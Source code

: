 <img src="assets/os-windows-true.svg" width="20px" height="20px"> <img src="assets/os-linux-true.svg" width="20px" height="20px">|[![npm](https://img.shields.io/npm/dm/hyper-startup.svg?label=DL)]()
+===+
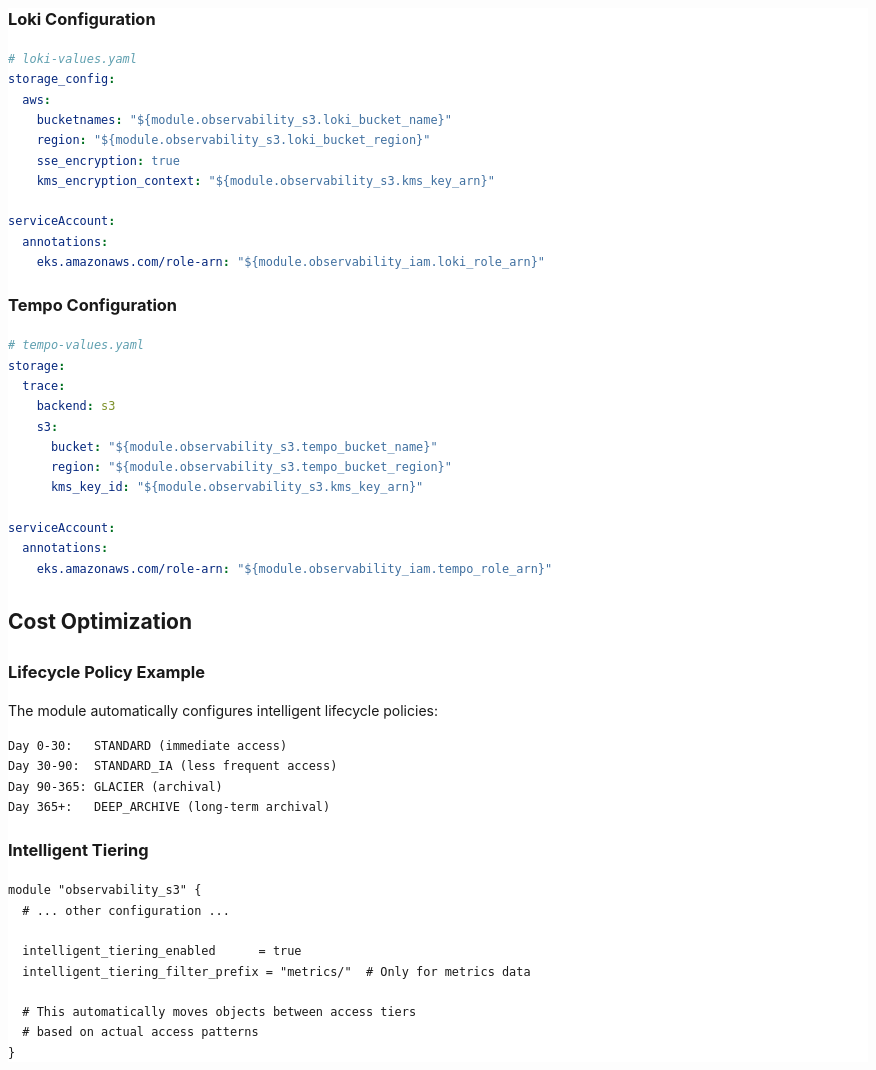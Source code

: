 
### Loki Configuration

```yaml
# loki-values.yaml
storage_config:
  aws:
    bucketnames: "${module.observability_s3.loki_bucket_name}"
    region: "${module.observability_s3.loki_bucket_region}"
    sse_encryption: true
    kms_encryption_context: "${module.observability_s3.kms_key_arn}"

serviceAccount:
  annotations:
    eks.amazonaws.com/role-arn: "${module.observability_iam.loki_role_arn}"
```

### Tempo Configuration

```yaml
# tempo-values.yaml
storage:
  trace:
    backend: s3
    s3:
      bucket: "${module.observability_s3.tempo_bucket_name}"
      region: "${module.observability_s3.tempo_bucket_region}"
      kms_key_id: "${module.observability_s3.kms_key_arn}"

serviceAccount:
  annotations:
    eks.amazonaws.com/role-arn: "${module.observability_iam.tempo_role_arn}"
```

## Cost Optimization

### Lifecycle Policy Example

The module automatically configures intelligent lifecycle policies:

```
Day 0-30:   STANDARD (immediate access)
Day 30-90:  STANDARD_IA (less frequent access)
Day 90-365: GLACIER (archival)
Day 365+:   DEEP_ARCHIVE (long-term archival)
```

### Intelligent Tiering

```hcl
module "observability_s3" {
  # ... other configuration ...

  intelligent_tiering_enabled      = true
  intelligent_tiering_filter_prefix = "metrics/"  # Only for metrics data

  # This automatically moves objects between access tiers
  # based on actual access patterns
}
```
+===+
Task goal >>
From the entries, report each line that includes the word "amazonaws".

Solution >>
    eks.amazonaws.com/role-arn: "${module.observability_iam.loki_role_arn}"
    eks.amazonaws.com/role-arn: "${module.observability_iam.tempo_role_arn}"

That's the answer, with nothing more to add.